I really, really love you for sending in this question. I feel like it doesn’t often happen that someone is brave enough to ask a question that might elicit an ‘are you crazy?’ I love all the questions, but I understand that you’re empirically braver if you’re asking this as opposed to, say, “Should we go with Owen or Noah?”
So. My first reaction to your question was not entirely positive, but I had to think about why. The first thing that comes to mind is, of course, ‘because it’s food’. I think there’s a tendency to see anything consumable, like Peaches or Honey or Cupcake, to seem, you know, not serious. Silly. Trashy, even. If we can eat it, like Brandy or Taffy, it’s hard to think of it as serious, because food is, by definition, kind of temporary. It’s there until we decide it’s not there.
Then I wondered why this isn’t true for a name like Basil, or Poppy, as you bring up.
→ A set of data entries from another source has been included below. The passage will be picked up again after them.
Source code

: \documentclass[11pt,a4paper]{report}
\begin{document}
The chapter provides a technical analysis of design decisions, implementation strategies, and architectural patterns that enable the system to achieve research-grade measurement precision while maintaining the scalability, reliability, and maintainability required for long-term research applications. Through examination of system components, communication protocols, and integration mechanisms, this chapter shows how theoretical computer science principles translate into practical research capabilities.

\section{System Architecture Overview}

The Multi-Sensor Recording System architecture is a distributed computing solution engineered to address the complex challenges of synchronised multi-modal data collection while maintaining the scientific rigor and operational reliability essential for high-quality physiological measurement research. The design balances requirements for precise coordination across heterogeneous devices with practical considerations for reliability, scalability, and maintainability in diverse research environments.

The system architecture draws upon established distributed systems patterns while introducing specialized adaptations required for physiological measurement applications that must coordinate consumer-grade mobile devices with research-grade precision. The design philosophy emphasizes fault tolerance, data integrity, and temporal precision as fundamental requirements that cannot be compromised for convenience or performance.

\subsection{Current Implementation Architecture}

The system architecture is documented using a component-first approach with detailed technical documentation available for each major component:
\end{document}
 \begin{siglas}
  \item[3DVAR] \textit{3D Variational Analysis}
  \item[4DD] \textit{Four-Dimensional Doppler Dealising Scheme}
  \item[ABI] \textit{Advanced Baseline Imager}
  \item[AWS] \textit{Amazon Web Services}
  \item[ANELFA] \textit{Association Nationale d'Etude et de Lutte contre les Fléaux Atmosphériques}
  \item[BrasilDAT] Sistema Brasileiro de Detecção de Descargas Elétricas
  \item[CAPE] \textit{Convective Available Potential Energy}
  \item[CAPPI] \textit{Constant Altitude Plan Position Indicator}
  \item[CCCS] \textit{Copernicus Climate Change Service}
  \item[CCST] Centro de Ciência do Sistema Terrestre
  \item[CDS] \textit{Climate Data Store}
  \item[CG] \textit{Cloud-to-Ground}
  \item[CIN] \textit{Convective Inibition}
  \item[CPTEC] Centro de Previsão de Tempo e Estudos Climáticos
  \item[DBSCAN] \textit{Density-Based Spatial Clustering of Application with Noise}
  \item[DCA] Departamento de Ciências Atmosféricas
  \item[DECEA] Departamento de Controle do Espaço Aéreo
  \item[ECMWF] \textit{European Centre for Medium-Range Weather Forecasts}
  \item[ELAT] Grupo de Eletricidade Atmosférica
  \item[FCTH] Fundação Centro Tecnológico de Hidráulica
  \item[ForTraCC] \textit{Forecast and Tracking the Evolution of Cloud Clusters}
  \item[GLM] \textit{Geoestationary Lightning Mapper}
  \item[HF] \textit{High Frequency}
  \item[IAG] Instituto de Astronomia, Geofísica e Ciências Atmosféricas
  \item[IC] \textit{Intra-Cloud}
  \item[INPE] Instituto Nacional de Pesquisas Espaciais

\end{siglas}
I think that while Poppy doesn’t necessarily strike me as a ‘serious’ name, it does feel like it has other associations besides food – there’s the flower, which connotes beauty, and then of course there’s the whole opium/drugs thing. I’m not saying it’s a favourable association, but it is disambiguated from the food thing, you know? This is why flower names have a different connotation, I think. Flowers don’t exist solely for our consumption – at least, not in the same way. This is where, even though Basil straddles the line, being a food, a plant/flower, and a name, I think it’s precisely the several meanings that protect it from being a ‘weird’ name—and also it’s been in usage for long enough that we associate it with both, AND there are different accepted pronunciations. All this before we even deal with the fact that Basil is a man’s name, and we rarely ever give them cute or adorable or consumable names the way we do to girls….which is why you don’t feel awkward about ‘Sage’.
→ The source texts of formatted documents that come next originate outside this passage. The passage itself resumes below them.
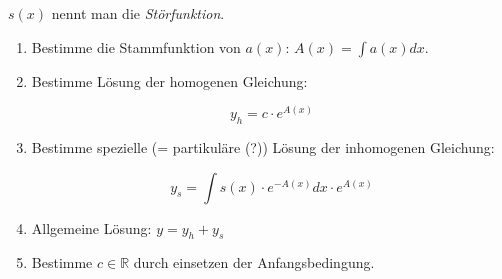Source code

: \documentclass[a4paper, 16pt]{article}
\begin{document}
	$s(x)$ nennt man die \emph{Störfunktion}.

	\begin{enumerate}
		\item Bestimme die Stammfunktion von $a(x)$: $A(x) = \int a(x) dx$.

		\item Bestimme Lösung der homogenen Gleichung:

		\begin{equation*}
			y_h = c \cdot e^{A(x)}
		\end{equation*}

		\item Bestimme spezielle (= partikuläre (?)) Lösung der inhomogenen Gleichung:

		\begin{equation*}
			y_s = \int s(x) \cdot e^{-A(x)} dx \cdot e^{A(x)}
		\end{equation*}

		\item Allgemeine Lösung: $y = y_h + y_s$

		\item Bestimme $c \in \mathbb{R}$ durch einsetzen der Anfangsbedingung.
	\end{enumerate}
\end{document}

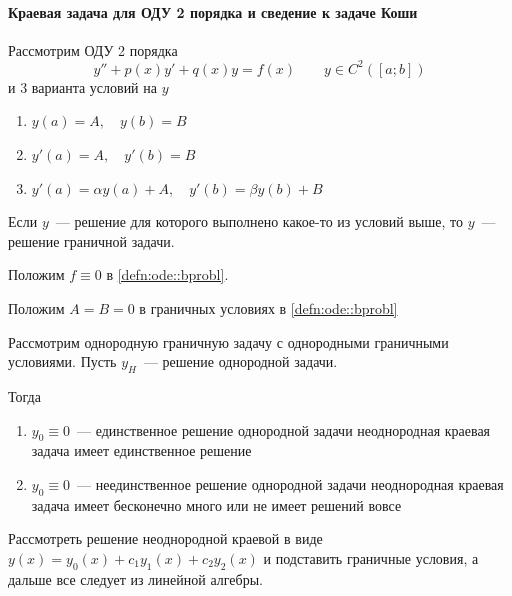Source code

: \documentclass{trlnotes}
\begin{document}
\paragraph{Краевая задача для ОДУ 2 порядка и сведение к задаче Коши}
\label{par:ode::bprobl}
\begin{defn}\label{defn:ode::bprobl}
  Рассмотрим ОДУ 2 порядка
  \[
    y'' + p(x) y' + q(x) y = f(x) \qquad y \in C^2([a;b])
  \]
  и 3 варианта условий на $y$
  \begin{enumerate}[I]
    \item $y(a) = A, \quad y(b) = B$ \label{it:ode::bprobl::cond:i}
    \item $y'(a) = A, \quad y'(b) = B$ \label{it:ode::bprobl::cond::ii}
    \item $y'(a) = α y(a) + A, \quad y'(b) = βy(b) + B$ \label{it:ode::bprobl::cond::iii}
    \end{enumerate}
  
  Если $y$~--- решение для которого выполнено какое-то из условий выше, то $y$~--- решение
  граничной задачи.
\end{defn}

\begin{defn}\label{defn:ode::bprobl::hom}
  Положим $f \equiv 0$ в \ref{defn:ode::bprobl}.
\end{defn}
\begin{defn}\label{defn:ode::bprobl::hombnd}
  Положим $A = B = 0$ в граничных условиях в \ref{defn:ode::bprobl}
\end{defn}

\begin{thrm}[об альтернативе]\label{thrm:ode::bprobl::alt}
  Рассмотрим однородную граничную задачу с однородными граничными условиями.
  Пусть $y_H$~--- решение однородной задачи. 

  Тогда
  \begin{enumerate}
    \item $y_0 \equiv 0$~--- единственное решение однородной задачи \so неоднородная краевая 
      задача имеет единственное решение
    \item $y_0 \equiv 0$~--- неединственное решение однородной задачи \so неоднородная краевая 
      задача имеет бесконечно много или не имеет решений вовсе
  \end{enumerate}
\end{thrm}


\begin{prf}
  Рассмотреть решение неоднородной краевой в виде $y(x) = y_0(x) + c_1 y_1(x) + c_2 y_2(x)$
  и подставить граничные условия, а дальше все следует из линейной алгебры.
\end{prf}
\end{document}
So you’re fighting uphill with Sesame, because there are only a few associations, and while none are bad, per se, none are serious or admirable either. I’ve already stated my food/consumable misgivings, but there’s also the Sesame Street factor. I don’t know if you’ve watched the ‘Street’ recently, but while they’ve sidelined Big Bird significantly, the mention of birdseed/sesame seeds is up front in my mind, and it seems insurmountable.
Yet you haven’t heard me say that it’s unattractive or horrible in itself—it isn’t. Totally understand why you want to use it. Sesame has the feeling of a name and, if I’m being honest, it feels more substantial than ‘Poppy’—I’m less concerned that Sesame is going to feel pressured to be on the cheerleading squad by virtue of her name alone. It helps that there’s nothing associated with the name that’s sweet or cute—I would not feel the same way if you were asking me about Cinnamon (OMG remember that based-on-real-life TV miniseries with a Cinnamon in it?).
I think if you want to use it as a name (and Nameberry does have it listed, so you’re not so off-base), you need to relegate it to a middle name spot, and explain it when you choose it. And then, to prove what pioneers you are, you need to do the opposite of most peoples’ middle-name practices, and use it and mention it. She may be the kind of person who uses her middle name all the time because she loves it so much, or it may become a story. I talk all the time about having names that are appropriate for any environment, and I maintain what I say, but nontraditional names change all the time, and I can see this becoming adopted somewhere down the line, but I do think she needs a fallback name in front, so she can choose how ‘Sesame’ she wants to be.
If it’s the sound you love more than the name or the association, it’s my duty and my delight to recommend Cecily, which gives you the same sounds and rhythms if not the baby-book reminder. There’s also Seble, a name I’ve only met one real-life bearer of, but that I love: it’s pronounced SEB-ah-lay, and I adore it. You could go with something like Septima…if you could find a reason for a ‘seven’-oriented name for a baby born in February.
But I would consider June Sesame, or Jane Sesame if it’s too cutesy otherwise, or Cecily June or Seble June or…? I will say that while there’s nothing wrong with Amalia or Aveline or the other names you mentioned, they don’t have the character of some of the other names you’re discussing, and in the case of Averly and the like, can feel kind of terminally trendy.
Let me know—and I love that you sent this question!